问题
I have one dataframe in Spark I'm saving it in my hive as a table.But getting below error message.
java.lang.RuntimeException:
com.hortonworks.spark.sql.hive.llap.HiveWarehouseConnector
does not allow create table as select.at scala.sys.package$.error(package.scala:27)
can anyone please help me how should i save this as table in hive.

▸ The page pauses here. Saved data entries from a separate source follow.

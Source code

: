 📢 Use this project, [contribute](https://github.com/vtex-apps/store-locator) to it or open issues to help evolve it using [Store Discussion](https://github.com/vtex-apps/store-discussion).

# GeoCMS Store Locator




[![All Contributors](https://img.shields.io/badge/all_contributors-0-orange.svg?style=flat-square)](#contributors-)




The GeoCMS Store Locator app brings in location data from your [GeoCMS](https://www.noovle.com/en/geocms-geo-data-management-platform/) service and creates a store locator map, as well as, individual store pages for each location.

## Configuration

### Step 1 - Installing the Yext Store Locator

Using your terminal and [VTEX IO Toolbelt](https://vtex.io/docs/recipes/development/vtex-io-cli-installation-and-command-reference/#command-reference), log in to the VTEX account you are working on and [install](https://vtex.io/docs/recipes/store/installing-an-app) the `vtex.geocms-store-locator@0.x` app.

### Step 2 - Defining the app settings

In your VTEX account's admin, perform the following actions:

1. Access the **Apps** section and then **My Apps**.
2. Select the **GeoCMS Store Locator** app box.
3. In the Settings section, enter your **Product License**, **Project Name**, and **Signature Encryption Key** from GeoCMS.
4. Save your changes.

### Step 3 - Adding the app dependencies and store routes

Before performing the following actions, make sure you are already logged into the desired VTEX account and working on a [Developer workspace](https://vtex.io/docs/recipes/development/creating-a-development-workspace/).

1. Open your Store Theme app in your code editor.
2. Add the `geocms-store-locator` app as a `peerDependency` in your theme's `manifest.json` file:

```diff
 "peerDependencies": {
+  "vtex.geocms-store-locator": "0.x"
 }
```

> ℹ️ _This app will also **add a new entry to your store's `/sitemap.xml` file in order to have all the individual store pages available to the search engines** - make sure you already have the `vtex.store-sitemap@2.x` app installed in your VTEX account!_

val df3 = df1.join(df2, df1("inv_num") === df2("inv_num") // Join both dataframes on id column
).withColumn("finalSalary", when(df1("salary") < df2("salary"), df2("salary") - df1("salary"))
.otherwise(
when(df1("salary") > df2("salary"), df1("salary") + df2("salary")) // 5000+3000=8000 check
.otherwise(df2("salary")))) // insert from second dataframe
.drop(df1("salary"))
.drop(df2("salary"))
.withColumnRenamed("finalSalary","salary")
}
}
//below code is not working when I'm executing below command its throwing error as
java.lang.RuntimeException:
com.hortonworks.spark.sql.hive.llap.HiveWarehouseConnector
does not allow create table as select.at scala.sys.package$.error(package.scala:27)
df3.write.
format("com.hortonworks.spark.sql.hive.llap.HiveWarehouseConnector")
.option("database", "dbname")
.option("table", "tablename")
.mode("Append")
.saveAsTable("tablename")
Note: Table is already available in database and I m using HDP 3.x.
回答1:
According to the spark documentation the behaviour of the saveAsTable
function changes with the mode used, by default is ErrofIfExist
.
In your case, that you are using Hive, try with insertInto
, but keep in mind that the order of the columns of the dataframe must be the same as the destiny.
回答2:
Try registerTempTable
and then -> spark.sql()
-> then write
df3.registerTempTable("tablename");
spark.sql("SELECT salary FROM tablename")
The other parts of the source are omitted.